[Opening Data excerpts section]

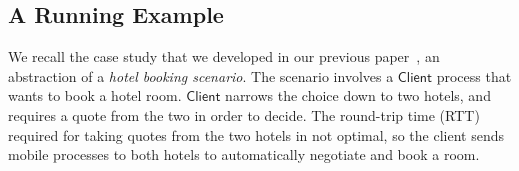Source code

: \documentclass[preprint,11pt]{elsarticle}
\newcommand{\Client}{\mathsf{Client}}
\begin{document}
{{%

\subsection{A Running Example}\label{ss:hotel}
We recall the case study that we developed in our previous paper~\cite{KouzapasPY17}, an abstraction of a \emph{hotel booking scenario}.
The scenario involves a $\Client$ process that wants to book
a hotel room. %
$\Client$
narrows the choice down to two hotels, and requires 
 a quote from the two in order to
decide. The round-trip time (RTT) required for
taking quotes from the two hotels in not optimal, %
so the client sends mobile processes to both hotels
to automatically negotiate and book a room. 


}}
\end{document}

[Closing Data excerpts section]

Leaving the images out, retype all the material above exactly.

Source code

: \documentclass[preprint,11pt]{elsarticle}
\newcommand{\Client}{\mathsf{Client}}
\begin{document}
{{%

\subsection{A Running Example}\label{ss:hotel}
We recall the case study that we developed in our previous paper~\cite{KouzapasPY17}, an abstraction of a \emph{hotel booking scenario}.
The scenario involves a $\Client$ process that wants to book
a hotel room. %
$\Client$
narrows the choice down to two hotels, and requires 
 a quote from the two in order to
decide. The round-trip time (RTT) required for
taking quotes from the two hotels in not optimal, %
so the client sends mobile processes to both hotels
to automatically negotiate and book a room. 


}}
\end{document}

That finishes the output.